• TASK TO COMPLETE:
Your answer is a number only: how many lines in the data below contain "clientId"?

• MATERIAL SUPPLIED:
+--
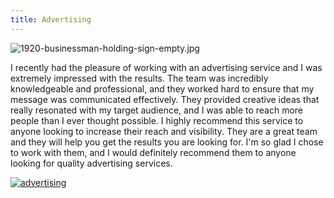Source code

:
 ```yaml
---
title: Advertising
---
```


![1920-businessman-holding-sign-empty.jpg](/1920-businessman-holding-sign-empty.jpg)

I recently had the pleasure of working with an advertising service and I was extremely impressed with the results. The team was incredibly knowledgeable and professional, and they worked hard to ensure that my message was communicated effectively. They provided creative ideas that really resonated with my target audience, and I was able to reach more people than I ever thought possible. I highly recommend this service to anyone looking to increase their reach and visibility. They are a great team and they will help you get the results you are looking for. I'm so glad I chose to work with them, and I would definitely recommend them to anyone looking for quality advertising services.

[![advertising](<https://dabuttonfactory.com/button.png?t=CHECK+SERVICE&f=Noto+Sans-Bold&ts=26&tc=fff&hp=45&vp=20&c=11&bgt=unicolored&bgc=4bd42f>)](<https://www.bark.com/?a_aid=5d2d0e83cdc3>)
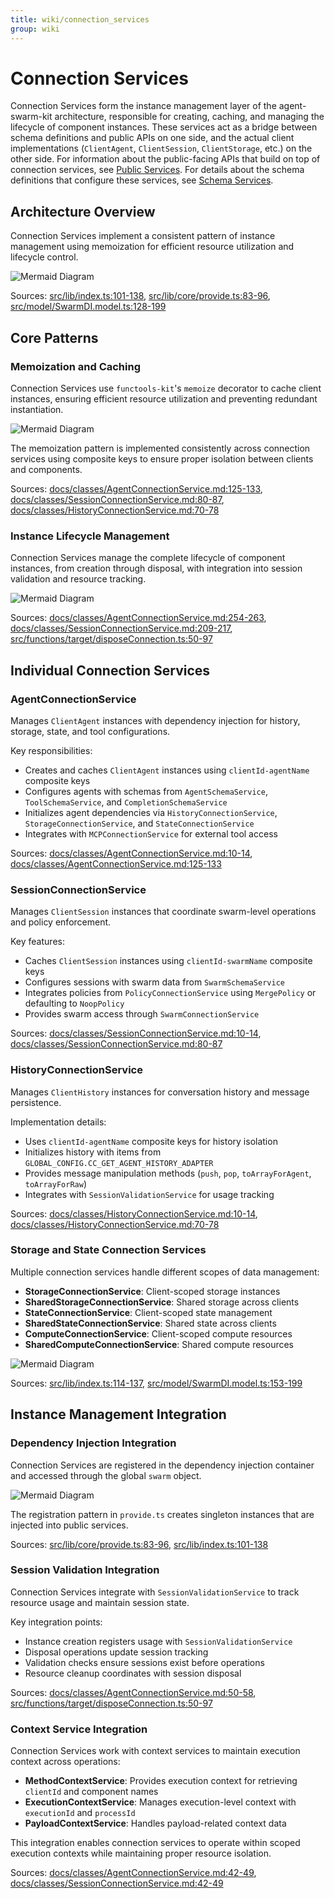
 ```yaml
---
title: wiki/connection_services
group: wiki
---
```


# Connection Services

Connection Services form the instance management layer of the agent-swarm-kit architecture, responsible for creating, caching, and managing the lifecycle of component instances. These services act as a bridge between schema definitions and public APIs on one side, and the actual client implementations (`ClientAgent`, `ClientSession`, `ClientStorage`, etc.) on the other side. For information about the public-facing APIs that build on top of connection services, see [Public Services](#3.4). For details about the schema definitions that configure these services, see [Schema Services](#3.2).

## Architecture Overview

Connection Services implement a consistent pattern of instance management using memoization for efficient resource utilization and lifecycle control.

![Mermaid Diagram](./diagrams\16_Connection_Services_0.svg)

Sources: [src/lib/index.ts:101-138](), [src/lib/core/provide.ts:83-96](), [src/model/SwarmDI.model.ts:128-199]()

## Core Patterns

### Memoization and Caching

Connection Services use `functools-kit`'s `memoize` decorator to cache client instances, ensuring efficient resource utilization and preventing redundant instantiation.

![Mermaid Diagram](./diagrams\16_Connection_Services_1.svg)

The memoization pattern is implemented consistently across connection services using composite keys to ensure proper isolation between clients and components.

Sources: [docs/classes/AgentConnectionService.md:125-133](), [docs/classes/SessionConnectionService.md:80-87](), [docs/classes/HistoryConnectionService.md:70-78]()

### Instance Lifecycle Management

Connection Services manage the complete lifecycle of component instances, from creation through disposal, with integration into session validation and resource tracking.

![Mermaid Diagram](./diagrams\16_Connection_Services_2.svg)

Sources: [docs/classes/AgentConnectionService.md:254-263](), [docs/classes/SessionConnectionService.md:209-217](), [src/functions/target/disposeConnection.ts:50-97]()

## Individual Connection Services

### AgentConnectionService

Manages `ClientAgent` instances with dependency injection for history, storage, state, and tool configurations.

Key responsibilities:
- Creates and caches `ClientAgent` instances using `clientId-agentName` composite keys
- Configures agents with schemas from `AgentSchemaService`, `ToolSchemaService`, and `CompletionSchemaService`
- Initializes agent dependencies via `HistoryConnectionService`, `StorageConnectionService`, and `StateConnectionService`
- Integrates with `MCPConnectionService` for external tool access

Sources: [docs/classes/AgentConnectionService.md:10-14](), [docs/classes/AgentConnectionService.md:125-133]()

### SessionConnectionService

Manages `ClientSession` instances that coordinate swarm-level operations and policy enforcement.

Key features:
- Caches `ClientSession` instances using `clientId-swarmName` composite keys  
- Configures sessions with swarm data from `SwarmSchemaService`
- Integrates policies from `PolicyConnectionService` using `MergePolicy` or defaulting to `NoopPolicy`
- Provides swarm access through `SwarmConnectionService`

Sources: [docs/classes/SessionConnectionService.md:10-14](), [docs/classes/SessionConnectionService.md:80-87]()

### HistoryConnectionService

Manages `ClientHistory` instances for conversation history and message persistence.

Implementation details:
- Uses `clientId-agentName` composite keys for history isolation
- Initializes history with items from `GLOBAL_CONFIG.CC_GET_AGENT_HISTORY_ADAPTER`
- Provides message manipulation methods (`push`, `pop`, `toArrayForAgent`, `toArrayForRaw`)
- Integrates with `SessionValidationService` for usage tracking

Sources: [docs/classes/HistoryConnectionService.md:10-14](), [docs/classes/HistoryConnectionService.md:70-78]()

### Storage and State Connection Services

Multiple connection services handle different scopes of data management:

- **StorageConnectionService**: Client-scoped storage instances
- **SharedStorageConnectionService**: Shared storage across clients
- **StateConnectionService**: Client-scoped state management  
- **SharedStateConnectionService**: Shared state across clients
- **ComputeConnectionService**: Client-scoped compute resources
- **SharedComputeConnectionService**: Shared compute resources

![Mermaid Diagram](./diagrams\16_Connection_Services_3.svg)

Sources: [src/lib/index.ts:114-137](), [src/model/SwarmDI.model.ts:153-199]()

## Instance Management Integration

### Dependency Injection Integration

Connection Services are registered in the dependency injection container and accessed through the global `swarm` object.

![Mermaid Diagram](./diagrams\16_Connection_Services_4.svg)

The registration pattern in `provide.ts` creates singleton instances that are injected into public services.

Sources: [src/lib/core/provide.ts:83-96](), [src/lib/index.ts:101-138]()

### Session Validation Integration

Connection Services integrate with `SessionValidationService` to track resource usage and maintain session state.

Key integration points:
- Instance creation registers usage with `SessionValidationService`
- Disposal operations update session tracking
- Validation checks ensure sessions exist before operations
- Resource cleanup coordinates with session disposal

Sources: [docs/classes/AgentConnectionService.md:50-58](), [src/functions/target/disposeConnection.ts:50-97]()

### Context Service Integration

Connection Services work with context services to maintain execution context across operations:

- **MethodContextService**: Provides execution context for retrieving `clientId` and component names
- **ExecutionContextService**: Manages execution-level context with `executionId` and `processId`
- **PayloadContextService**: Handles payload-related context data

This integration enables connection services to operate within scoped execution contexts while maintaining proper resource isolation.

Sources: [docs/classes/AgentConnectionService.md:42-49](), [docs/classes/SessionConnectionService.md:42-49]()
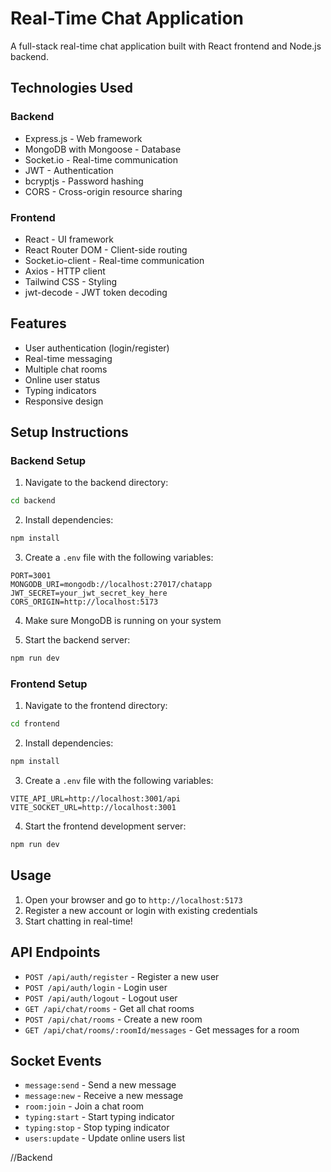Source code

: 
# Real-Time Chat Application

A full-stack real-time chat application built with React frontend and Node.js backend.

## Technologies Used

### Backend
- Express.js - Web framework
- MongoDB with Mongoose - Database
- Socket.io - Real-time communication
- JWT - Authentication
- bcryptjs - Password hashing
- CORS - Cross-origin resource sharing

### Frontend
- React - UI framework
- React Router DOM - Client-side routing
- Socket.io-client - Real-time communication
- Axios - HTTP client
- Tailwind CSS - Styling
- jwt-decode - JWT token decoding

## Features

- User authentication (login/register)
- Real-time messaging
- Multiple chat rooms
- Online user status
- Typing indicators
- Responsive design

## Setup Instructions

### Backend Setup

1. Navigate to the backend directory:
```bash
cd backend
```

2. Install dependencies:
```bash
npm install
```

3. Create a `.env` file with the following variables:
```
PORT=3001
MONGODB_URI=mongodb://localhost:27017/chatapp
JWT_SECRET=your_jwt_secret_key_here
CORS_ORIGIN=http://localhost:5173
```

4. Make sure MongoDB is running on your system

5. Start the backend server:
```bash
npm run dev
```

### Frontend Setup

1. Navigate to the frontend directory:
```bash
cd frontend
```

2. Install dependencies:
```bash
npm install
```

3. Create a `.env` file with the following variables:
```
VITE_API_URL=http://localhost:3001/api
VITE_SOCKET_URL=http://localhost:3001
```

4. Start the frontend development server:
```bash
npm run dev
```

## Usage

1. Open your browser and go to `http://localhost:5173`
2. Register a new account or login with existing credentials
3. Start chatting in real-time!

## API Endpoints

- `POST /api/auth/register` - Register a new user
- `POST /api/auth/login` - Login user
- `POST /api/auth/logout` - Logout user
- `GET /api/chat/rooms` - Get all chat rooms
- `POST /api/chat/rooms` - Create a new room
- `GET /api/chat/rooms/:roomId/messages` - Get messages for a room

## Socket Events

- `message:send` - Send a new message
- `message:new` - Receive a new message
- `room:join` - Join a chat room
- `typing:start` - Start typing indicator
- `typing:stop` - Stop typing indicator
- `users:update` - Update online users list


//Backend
+--
• REPLY:
4